● ENTRIES SHOWN:
--
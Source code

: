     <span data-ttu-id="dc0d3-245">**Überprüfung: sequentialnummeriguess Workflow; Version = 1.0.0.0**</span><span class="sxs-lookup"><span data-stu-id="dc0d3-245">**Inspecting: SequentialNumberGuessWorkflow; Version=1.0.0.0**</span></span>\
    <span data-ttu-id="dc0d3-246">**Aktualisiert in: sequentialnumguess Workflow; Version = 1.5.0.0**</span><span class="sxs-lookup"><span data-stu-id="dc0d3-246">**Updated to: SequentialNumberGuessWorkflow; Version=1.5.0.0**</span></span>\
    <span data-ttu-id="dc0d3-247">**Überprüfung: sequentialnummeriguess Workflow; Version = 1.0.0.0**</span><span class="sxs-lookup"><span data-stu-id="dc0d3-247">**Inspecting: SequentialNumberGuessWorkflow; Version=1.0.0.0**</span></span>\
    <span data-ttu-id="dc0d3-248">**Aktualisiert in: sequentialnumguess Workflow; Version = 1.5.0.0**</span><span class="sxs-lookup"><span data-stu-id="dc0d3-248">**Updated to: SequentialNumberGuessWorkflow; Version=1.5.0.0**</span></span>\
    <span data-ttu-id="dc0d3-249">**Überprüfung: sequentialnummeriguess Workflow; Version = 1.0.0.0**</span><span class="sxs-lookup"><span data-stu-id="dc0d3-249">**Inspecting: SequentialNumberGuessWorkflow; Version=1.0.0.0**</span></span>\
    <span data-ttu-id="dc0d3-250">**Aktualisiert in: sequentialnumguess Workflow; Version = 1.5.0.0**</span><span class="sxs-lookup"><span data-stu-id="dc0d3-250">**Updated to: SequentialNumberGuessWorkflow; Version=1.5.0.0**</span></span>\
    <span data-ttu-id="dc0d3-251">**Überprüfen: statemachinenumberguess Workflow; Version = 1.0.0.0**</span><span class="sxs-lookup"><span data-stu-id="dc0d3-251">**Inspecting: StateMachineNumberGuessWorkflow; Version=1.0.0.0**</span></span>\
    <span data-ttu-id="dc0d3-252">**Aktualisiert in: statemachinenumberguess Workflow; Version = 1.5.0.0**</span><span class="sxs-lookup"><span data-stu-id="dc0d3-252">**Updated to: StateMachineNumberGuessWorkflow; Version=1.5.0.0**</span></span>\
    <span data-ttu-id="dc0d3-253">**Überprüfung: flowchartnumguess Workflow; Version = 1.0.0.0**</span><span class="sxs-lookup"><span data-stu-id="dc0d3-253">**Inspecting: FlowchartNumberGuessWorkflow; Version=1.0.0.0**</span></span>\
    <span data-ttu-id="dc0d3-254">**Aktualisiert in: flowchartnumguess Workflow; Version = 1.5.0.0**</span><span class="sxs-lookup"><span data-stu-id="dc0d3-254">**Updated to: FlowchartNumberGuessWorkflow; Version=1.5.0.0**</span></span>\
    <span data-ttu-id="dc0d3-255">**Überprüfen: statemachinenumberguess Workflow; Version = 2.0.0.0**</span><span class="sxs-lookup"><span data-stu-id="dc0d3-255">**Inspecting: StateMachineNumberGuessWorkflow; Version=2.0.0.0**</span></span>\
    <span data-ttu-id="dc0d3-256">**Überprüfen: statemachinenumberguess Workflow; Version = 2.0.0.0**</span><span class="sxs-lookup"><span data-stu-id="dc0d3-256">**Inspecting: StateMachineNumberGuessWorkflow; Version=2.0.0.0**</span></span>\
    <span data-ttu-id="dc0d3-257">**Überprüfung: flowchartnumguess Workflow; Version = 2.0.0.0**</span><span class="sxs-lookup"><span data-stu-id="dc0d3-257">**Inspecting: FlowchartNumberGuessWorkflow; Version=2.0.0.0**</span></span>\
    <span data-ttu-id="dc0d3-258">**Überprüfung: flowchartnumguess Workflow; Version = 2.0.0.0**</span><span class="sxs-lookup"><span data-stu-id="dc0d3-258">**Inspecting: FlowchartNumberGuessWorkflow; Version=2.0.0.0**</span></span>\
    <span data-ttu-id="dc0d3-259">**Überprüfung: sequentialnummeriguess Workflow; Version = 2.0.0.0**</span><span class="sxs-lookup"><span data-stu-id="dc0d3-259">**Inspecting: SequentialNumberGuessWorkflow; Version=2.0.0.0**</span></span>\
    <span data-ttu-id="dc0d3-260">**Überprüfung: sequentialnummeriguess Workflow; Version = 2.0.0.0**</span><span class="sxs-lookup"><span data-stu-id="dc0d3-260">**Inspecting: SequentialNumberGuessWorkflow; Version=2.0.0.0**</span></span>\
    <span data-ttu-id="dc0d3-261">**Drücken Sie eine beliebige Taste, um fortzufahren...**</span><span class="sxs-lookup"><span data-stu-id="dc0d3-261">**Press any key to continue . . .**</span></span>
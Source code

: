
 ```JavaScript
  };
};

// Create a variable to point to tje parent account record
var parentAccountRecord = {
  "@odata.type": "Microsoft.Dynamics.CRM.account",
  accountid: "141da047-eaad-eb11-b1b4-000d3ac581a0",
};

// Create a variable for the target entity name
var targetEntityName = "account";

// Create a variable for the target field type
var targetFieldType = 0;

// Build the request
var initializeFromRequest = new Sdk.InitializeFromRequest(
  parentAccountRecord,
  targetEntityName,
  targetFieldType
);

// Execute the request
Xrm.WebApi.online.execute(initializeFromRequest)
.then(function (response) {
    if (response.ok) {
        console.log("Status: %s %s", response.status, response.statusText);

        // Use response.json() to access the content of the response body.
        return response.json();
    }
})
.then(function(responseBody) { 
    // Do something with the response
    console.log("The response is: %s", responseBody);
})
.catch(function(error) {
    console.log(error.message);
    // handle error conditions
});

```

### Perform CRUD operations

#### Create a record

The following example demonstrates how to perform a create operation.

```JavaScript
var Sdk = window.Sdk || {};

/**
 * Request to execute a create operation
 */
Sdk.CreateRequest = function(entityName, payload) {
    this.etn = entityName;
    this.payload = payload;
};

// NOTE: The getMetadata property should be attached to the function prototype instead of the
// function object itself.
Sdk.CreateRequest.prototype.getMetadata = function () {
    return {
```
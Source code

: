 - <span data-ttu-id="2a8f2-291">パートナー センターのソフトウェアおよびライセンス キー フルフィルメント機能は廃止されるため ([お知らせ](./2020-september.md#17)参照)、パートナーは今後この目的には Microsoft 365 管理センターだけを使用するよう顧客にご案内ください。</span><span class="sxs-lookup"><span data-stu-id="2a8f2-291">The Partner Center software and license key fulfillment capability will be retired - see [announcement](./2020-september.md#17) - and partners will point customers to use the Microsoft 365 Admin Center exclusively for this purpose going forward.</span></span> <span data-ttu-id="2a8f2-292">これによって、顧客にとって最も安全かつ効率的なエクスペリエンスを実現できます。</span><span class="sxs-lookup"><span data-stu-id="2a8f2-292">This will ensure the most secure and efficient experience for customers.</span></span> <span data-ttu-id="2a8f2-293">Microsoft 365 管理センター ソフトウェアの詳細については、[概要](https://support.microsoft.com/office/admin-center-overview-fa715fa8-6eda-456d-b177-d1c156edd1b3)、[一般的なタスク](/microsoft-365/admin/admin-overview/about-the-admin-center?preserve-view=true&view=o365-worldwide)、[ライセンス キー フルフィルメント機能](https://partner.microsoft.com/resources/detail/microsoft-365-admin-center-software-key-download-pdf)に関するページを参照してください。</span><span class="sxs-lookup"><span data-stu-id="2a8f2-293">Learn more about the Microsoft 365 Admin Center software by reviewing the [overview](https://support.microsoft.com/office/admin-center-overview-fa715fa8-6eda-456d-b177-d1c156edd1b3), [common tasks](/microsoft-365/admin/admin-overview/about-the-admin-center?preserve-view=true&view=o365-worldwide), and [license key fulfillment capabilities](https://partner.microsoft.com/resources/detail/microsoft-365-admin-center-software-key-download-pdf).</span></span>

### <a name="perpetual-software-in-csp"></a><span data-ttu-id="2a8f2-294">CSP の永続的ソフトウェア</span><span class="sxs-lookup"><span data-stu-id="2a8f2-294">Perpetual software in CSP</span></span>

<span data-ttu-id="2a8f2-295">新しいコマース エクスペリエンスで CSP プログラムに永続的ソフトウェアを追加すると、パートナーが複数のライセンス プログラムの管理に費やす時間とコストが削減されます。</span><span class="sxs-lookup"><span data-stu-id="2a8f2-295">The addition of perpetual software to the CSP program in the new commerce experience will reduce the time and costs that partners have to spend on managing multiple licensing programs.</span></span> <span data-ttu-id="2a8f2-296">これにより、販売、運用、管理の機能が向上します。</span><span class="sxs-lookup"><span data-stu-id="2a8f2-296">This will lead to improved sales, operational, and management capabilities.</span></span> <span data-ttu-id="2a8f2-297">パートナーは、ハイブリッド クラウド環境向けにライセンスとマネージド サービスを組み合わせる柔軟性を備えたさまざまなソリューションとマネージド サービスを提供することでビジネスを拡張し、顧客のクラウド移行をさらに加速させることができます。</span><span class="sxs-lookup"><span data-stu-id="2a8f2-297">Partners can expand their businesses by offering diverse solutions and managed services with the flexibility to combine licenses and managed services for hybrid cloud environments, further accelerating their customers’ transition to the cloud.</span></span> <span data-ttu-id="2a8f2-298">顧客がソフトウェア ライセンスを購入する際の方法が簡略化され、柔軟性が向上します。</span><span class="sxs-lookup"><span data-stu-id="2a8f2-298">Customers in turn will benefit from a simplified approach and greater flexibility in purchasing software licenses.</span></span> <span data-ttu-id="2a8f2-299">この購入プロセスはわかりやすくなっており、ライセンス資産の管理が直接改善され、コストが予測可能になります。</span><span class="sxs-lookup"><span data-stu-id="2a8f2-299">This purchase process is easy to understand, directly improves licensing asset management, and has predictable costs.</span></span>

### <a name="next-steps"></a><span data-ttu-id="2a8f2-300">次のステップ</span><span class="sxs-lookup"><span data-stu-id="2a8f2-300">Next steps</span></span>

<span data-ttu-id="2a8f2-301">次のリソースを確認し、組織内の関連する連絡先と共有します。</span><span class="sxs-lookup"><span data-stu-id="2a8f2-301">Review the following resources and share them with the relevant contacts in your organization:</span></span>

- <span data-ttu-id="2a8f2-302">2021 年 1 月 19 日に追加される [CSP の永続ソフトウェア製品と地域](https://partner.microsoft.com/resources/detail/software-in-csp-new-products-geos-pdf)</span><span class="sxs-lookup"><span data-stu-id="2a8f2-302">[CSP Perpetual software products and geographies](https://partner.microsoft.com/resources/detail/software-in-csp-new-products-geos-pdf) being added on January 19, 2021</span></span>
--
● WHAT TO PRODUCE:
Of the lines in the data, report each one containing the string "responseBody".

● RESPONSE TO THE TASK:
.then(function(responseBody) { 
    console.log("The response is: %s", responseBody);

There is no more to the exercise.